Wednesday, November 4, 2015

"Five o'clock tea" by C. M. McIlhenny

I am always drawn to images of teatime, and I came across this print from 1888 on the Library of Congress website. One of the first things you'll probably notice is that there are no teacups in this print. When I enlarged the image to fill my 21-inch computer screen, however, it appears that maybe the lady standing at back (the hostess?) is presiding over a tea service.

At the front of the table, I notice what appears to be a pedestal bowl of fruit, and I also note that the ladies seem to have shallow bowls as well as plates. The lush greenery hanging overhead makes me think this is a warm weather scene, so perhaps that's why some of the ladies have fans.

And while I love to admire those pretty dresses with all that lushly draping fabric, I cannot imagine enjoying any sort of teatime wearing that garb! The dog (I don't know dog breeds, sorry) seems to be resting politely, and I wonder if that dog really was that well-behaved or whether this was a fantasy picture.

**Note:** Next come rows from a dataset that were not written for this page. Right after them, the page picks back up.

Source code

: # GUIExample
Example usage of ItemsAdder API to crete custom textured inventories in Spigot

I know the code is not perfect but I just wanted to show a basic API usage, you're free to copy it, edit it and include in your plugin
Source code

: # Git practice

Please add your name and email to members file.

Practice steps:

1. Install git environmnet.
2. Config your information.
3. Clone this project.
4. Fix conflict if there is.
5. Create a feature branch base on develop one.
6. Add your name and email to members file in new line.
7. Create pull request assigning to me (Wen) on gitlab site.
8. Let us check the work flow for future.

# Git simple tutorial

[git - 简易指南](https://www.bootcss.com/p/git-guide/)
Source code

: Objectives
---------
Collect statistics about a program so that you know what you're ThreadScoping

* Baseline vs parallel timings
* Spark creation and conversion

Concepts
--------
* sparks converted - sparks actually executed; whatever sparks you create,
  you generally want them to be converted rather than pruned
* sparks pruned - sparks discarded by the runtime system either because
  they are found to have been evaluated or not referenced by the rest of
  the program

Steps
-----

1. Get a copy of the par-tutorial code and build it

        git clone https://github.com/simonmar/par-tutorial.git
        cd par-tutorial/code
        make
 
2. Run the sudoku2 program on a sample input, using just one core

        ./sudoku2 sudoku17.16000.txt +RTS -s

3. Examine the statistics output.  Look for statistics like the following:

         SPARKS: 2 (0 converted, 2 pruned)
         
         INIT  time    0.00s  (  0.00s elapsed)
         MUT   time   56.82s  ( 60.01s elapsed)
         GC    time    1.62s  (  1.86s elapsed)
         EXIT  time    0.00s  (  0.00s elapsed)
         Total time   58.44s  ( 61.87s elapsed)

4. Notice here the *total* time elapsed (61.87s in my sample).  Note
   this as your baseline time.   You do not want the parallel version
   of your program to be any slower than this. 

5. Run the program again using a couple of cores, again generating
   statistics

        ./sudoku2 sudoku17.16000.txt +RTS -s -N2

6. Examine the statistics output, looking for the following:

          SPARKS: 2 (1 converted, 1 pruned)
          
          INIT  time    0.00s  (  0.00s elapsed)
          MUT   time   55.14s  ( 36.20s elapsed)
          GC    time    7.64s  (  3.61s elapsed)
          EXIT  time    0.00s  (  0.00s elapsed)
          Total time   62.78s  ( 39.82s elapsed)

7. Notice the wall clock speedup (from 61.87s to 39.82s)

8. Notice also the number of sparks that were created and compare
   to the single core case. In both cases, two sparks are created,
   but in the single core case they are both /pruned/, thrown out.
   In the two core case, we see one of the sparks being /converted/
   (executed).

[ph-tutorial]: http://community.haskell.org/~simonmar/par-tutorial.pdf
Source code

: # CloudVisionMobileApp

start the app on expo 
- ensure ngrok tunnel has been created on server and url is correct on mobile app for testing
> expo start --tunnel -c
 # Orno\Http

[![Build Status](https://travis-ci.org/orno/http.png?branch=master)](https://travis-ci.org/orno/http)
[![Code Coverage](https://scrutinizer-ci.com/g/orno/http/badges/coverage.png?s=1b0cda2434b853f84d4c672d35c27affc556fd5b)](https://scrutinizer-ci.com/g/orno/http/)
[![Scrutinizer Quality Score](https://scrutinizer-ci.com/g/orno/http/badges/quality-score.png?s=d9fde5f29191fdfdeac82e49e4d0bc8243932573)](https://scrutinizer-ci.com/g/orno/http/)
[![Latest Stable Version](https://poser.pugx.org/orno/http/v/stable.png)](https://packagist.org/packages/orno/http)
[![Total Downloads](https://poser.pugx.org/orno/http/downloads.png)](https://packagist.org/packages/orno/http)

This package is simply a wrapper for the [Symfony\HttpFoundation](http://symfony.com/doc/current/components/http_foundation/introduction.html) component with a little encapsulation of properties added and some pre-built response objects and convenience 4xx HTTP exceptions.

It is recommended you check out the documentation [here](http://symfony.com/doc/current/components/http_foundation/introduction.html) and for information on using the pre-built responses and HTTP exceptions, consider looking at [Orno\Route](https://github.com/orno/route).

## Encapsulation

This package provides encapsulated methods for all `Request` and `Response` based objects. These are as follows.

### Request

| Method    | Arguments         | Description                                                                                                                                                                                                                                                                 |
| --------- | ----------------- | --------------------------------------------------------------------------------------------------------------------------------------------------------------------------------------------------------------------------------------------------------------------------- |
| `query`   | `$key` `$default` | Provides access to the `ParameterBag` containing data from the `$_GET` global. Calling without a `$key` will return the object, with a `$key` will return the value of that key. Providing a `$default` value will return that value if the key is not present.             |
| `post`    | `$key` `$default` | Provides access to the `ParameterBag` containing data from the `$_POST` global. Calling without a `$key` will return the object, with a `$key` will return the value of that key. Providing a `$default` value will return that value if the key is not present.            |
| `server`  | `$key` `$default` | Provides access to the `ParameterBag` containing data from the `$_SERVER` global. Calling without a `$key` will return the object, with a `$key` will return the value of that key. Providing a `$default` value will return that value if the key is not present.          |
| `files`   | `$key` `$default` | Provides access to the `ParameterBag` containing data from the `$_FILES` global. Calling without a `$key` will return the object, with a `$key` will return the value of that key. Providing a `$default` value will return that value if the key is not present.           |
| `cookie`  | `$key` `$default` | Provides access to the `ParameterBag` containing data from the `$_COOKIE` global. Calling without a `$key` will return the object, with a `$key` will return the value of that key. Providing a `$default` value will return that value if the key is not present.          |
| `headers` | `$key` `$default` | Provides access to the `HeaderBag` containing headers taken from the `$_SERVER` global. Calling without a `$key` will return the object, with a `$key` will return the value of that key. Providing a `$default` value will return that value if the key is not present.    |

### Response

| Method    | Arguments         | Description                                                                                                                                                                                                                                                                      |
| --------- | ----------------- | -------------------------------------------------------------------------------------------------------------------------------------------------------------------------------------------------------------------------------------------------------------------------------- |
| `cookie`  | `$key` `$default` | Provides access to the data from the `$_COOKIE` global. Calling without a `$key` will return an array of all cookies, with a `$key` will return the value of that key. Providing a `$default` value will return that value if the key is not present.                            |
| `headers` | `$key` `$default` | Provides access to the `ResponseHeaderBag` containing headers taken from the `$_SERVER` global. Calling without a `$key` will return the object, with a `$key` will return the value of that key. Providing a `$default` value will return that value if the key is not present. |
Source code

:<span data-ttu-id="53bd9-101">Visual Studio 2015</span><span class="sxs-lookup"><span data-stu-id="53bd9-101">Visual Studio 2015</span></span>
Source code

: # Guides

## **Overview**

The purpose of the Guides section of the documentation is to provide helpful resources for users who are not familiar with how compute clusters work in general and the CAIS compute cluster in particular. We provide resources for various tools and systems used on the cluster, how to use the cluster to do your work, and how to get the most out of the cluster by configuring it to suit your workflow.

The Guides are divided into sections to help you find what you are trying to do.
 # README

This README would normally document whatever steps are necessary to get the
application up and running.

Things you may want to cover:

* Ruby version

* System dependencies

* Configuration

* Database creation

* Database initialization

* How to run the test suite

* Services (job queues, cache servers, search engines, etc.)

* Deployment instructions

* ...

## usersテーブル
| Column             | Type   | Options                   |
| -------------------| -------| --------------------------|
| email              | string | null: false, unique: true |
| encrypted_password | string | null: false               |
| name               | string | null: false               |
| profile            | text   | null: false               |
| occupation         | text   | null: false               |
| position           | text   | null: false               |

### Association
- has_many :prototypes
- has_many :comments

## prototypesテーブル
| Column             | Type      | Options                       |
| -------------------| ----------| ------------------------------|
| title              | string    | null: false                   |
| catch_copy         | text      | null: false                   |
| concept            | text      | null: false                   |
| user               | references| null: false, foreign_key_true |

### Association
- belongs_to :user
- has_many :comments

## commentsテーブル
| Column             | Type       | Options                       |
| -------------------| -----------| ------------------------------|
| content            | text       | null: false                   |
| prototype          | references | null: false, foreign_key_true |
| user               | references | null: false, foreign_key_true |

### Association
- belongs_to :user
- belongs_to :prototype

Oh, and the last thing I noticed was that the tablecloth appears to have either a ruffle or fringe, I can't quite tell which. It's fun to find things like this on the Library of Congress website, images I almost certainly would never have seen if they weren't online!


  1. Yes, it looks like a summertime scene, and I'm very thankful not to have to wear dresses like that in the Georgia summers! It is fun to see these glimpses of the past, though.

  2. Yes, those old scenes are fascinating, aren't they? Sometimes I think I was born in the wrong century but to be honest, on a really hot day, it is a blessing not to have to wear all those crinolines and yards of fabric. Thanks for a peek into the past.

    Autumn blessings,

  3. Fascinating! Tea bowls maybe? Original teacups didn't always have handles.

  4. Lovely picture. I love having tea time with friends. That's fascinating!

  5. Interesting. I imagine it was hot with all those layers.

  6. Love that Angela! I admire the clothing, but prefer our "liberty" fashions as they were dubbed in the Edwardian era...yes indeed! No stays for me!

  7. I keep thinking I'm going to make my way over to the Library of Congress website so I can enjoy all the photos you find... but as yet I haven't made it. One of these days I will.